Problem requirements:
Search the records for the string "Target". Copy each line where it occurs.

*** Data for processing Section Begins ***

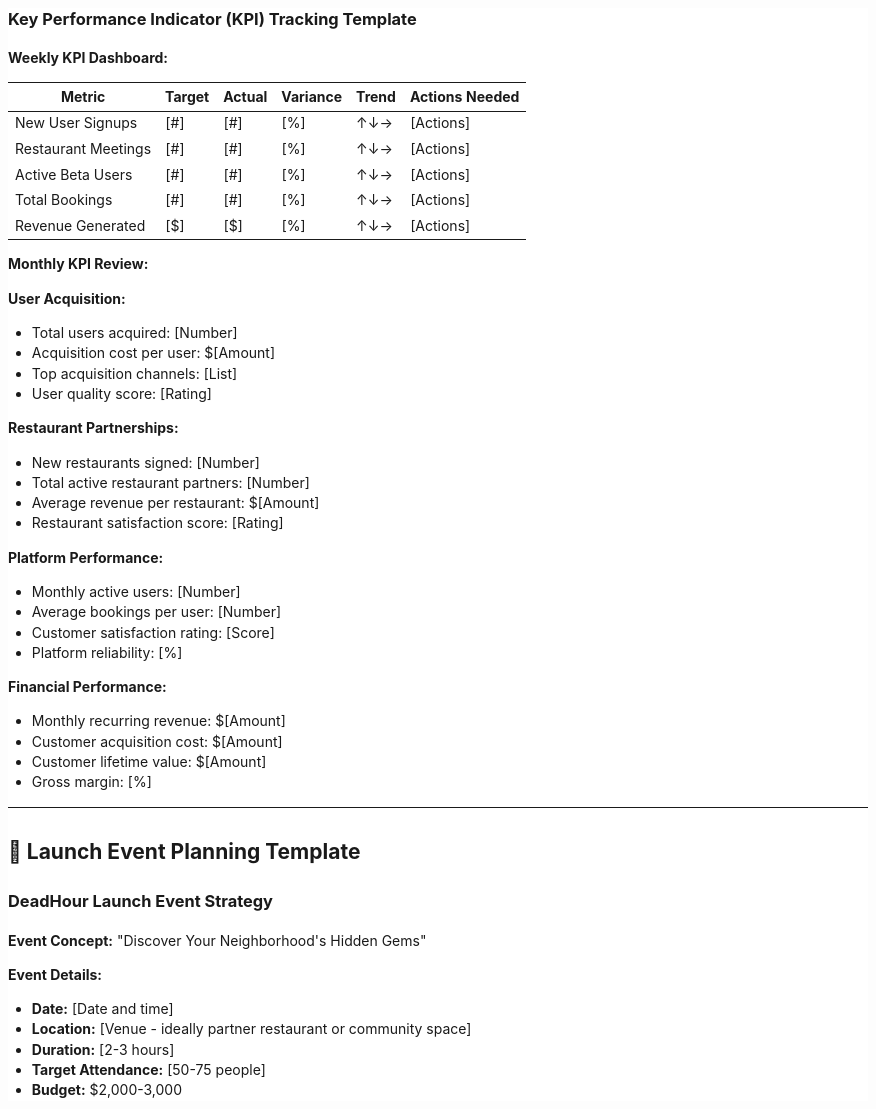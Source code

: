 ### Key Performance Indicator (KPI) Tracking Template

**Weekly KPI Dashboard:**

| Metric | Target | Actual | Variance | Trend | Actions Needed |
|--------|--------|--------|----------|-------|----------------|
| New User Signups | [#] | [#] | [%] | ↑↓→ | [Actions] |
| Restaurant Meetings | [#] | [#] | [%] | ↑↓→ | [Actions] |
| Active Beta Users | [#] | [#] | [%] | ↑↓→ | [Actions] |
| Total Bookings | [#] | [#] | [%] | ↑↓→ | [Actions] |
| Revenue Generated | [$] | [$] | [%] | ↑↓→ | [Actions] |

**Monthly KPI Review:**

**User Acquisition:**
- Total users acquired: [Number]
- Acquisition cost per user: $[Amount]
- Top acquisition channels: [List]
- User quality score: [Rating]

**Restaurant Partnerships:**
- New restaurants signed: [Number]
- Total active restaurant partners: [Number]
- Average revenue per restaurant: $[Amount]
- Restaurant satisfaction score: [Rating]

**Platform Performance:**
- Monthly active users: [Number]
- Average bookings per user: [Number]
- Customer satisfaction rating: [Score]
- Platform reliability: [%]

**Financial Performance:**
- Monthly recurring revenue: $[Amount]
- Customer acquisition cost: $[Amount]
- Customer lifetime value: $[Amount]
- Gross margin: [%]

---

## 📅 Launch Event Planning Template

### DeadHour Launch Event Strategy

**Event Concept:** "Discover Your Neighborhood's Hidden Gems"

**Event Details:**
- **Date:** [Date and time]
- **Location:** [Venue - ideally partner restaurant or community space]
- **Duration:** [2-3 hours]
- **Target Attendance:** [50-75 people]
- **Budget:** $2,000-3,000
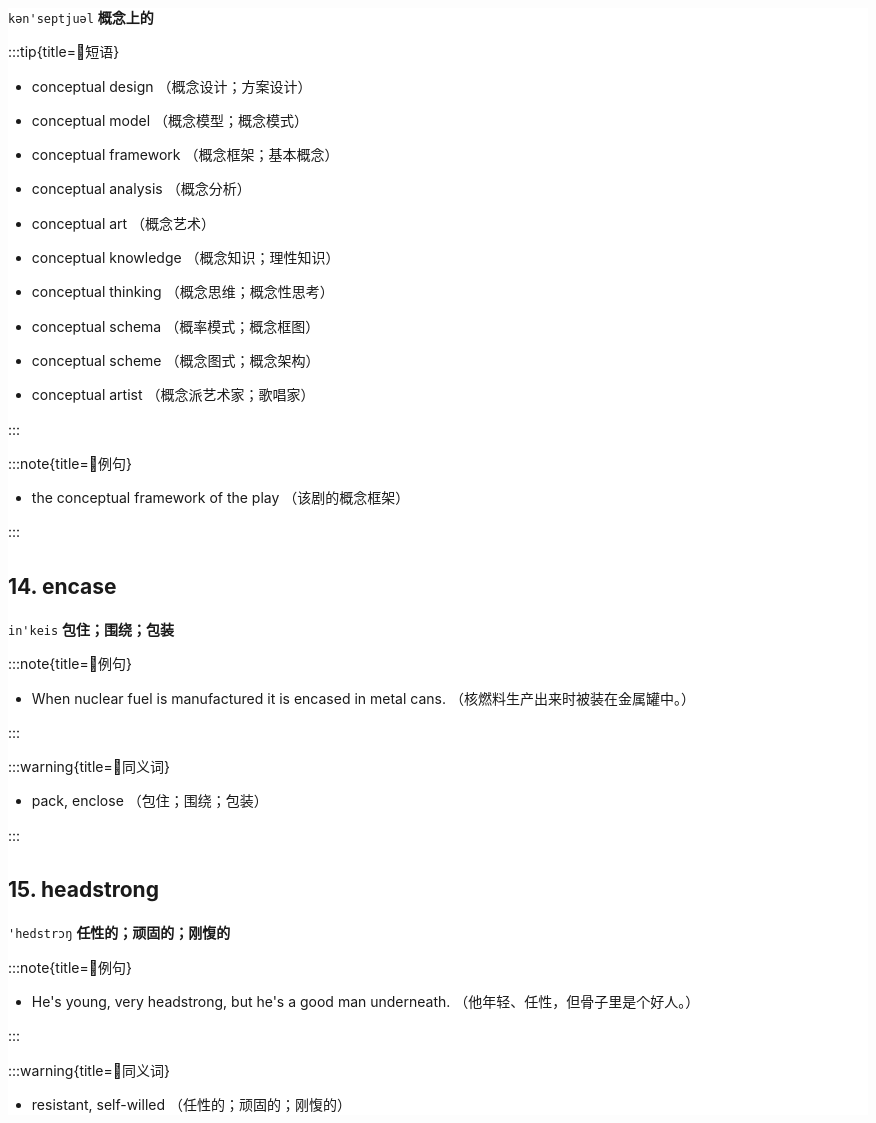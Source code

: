 `kən'septjuəl`  **概念上的**

:::tip{title=🤩短语}

- conceptual design （概念设计；方案设计）

- conceptual model （概念模型；概念模式）

- conceptual framework （概念框架；基本概念）

- conceptual analysis （概念分析）

- conceptual art （概念艺术）

- conceptual knowledge （概念知识；理性知识）

- conceptual thinking （概念思维；概念性思考）

- conceptual schema （概率模式；概念框图）

- conceptual scheme （概念图式；概念架构）

- conceptual artist （概念派艺术家；歌唱家）

:::

:::note{title=🎤例句}

- the conceptual framework of the play （该剧的概念框架）

:::

## 14. encase

`in'keis`  **包住；围绕；包装**

:::note{title=🎤例句}

- When nuclear fuel is manufactured it is encased in metal cans. （核燃料生产出来时被装在金属罐中。）

:::

:::warning{title=🤔同义词}

- pack, enclose （包住；围绕；包装）

:::


## 15. headstrong

`'hedstrɔŋ`  **任性的；顽固的；刚愎的**

:::note{title=🎤例句}

- He's young, very headstrong, but he's a good man underneath. （他年轻、任性，但骨子里是个好人。）

:::

:::warning{title=🤔同义词}

- resistant, self-willed （任性的；顽固的；刚愎的）
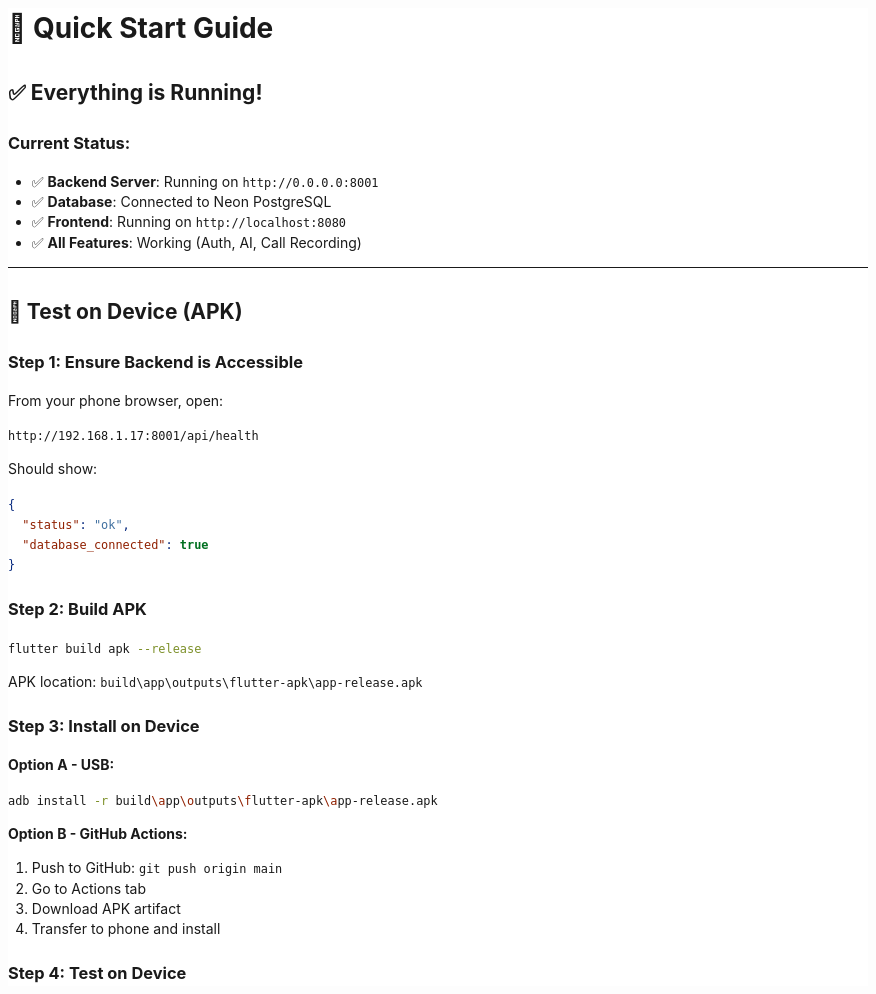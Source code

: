 # 🚀 Quick Start Guide

## ✅ Everything is Running!

### **Current Status:**
- ✅ **Backend Server**: Running on `http://0.0.0.0:8001`
- ✅ **Database**: Connected to Neon PostgreSQL
- ✅ **Frontend**: Running on `http://localhost:8080`
- ✅ **All Features**: Working (Auth, AI, Call Recording)

---

## 📱 Test on Device (APK)

### **Step 1: Ensure Backend is Accessible**

From your phone browser, open:
```
http://192.168.1.17:8001/api/health
```

Should show:
```json
{
  "status": "ok",
  "database_connected": true
}
```

### **Step 2: Build APK**

```bash
flutter build apk --release
```

APK location: `build\app\outputs\flutter-apk\app-release.apk`

### **Step 3: Install on Device**

**Option A - USB:**
```bash
adb install -r build\app\outputs\flutter-apk\app-release.apk
```

**Option B - GitHub Actions:**
1. Push to GitHub: `git push origin main`
2. Go to Actions tab
3. Download APK artifact
4. Transfer to phone and install

### **Step 4: Test on Device**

*** Data for processing Section Ends ***

Task output:
| Metric | Target | Actual | Variance | Trend | Actions Needed |
- **Target Attendance:** [50-75 people]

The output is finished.